Churros and chocolate at 8:00 AM. Hashtag Success.

Christmas with the In-Laws

Like most couples, we have to divide up holidays for visiting family. However in our case, the situation is slightly more complicated as we have family living on different continents.

Last year, my husband (then boyfriend) came to the U.S. to spend Christmas and New Year’s Eve with my family. It was the first time he missed Christmas at home. This year it was our turn to go to Spain for Christmas. I had spent already one Christmas in Spain, my first year in Madrid, but my parents and brother had been there to visit. We had Christmas in Madrid and then went skiing in the Alps in northern Spain (the highlight of my brother’s trip). We concluded the trip in Barcelona.

The Christmas season in Spain is great, but it’s hard to beat your own family traditions.

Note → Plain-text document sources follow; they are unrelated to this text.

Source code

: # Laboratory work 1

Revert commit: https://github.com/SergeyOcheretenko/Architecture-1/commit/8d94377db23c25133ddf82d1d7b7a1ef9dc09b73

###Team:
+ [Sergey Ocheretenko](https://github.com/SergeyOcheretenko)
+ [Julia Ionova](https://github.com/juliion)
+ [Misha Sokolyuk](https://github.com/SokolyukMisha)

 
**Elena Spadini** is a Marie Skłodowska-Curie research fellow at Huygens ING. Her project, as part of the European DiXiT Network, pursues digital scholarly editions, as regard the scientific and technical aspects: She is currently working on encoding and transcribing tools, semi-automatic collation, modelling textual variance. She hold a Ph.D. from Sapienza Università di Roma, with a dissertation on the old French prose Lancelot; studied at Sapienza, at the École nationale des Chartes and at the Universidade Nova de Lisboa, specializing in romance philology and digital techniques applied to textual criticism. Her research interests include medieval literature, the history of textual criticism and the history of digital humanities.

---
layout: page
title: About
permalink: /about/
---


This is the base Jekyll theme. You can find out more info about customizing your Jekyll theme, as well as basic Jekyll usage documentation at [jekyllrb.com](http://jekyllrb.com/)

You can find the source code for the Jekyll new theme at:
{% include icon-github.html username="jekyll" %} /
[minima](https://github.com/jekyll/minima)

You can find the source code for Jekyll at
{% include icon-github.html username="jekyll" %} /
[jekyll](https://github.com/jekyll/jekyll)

We decorate the house with lights, we listen to Christmas music all month long, we host neighborhood parties, we bake a ton of cookies… These are the kinds of things that make you nostalgic when living abroad.

I didn’t really know what to expect about Christmas with my husband’s family. Traditionally, Christmas is not as big as a celebration in Spain as the Three Kings’ Day (January 6), or Epiphany as English speakers know it. Plus, New Year’s Eve has a reputation for being one the biggest party nights in Spain, which is really saying something because the average weekend can see partiers until 6:00 or 7:00 AM.  One thing’s for sure: there would be no tacky Christmas sweater parties. Spaniards in general don’t have a lot of costume parties nor do they understand the reasoning behind willingly making yourself look silly. If you’re going to put so much effort into an outfit, shouldn’t it be stylish?

We arrived a few days before Christmas and I was happy to see the “Boas Festas” (Galician for Merry Christmas) lights around my husband’s hometown. On Christmas Eve, the town council organized a visit from Santa, or Papa Noel. Among older generations, Papa Noel was not celebrated, but, like Halloween, this is an American custom that is slowly being adapted into popular culture in Spain. Some lucky children might get a small present from Papa Noel and from the Three Kings on January 6!

The town welcomed Papa Noel in the city hall and children and their families lined up to meet him. One by one the children came to sit on Papa Noel’s lap as I did as a child. My husband’s wife has two young girls and they were excited for their chance to reach the front of the line. Apparently a few years ago, when the city had more resources for holiday budgeting, Papa Noel arrived by helicopter drop. This must have been quite a sight.

Santa!! I know him!!

The big family meal is on Christmas Eve. In the coastal region of Galicia where my husband is from, seafood is the traditional dinner. Much to the dismay of my in-laws, I am not a big seafood eater. Each time I visit, I try to be a little more adventurous about tasting new things they prepare. This Christmas Eve dinner began with shrimp and stuffed clams, leading up to the main dish of baked bream. The bream is cooked many hours in a sauce of potatoes, tomatoes, and onions. The fish is cooked whole: tail, head, and everything. No room for wimps at this dinner.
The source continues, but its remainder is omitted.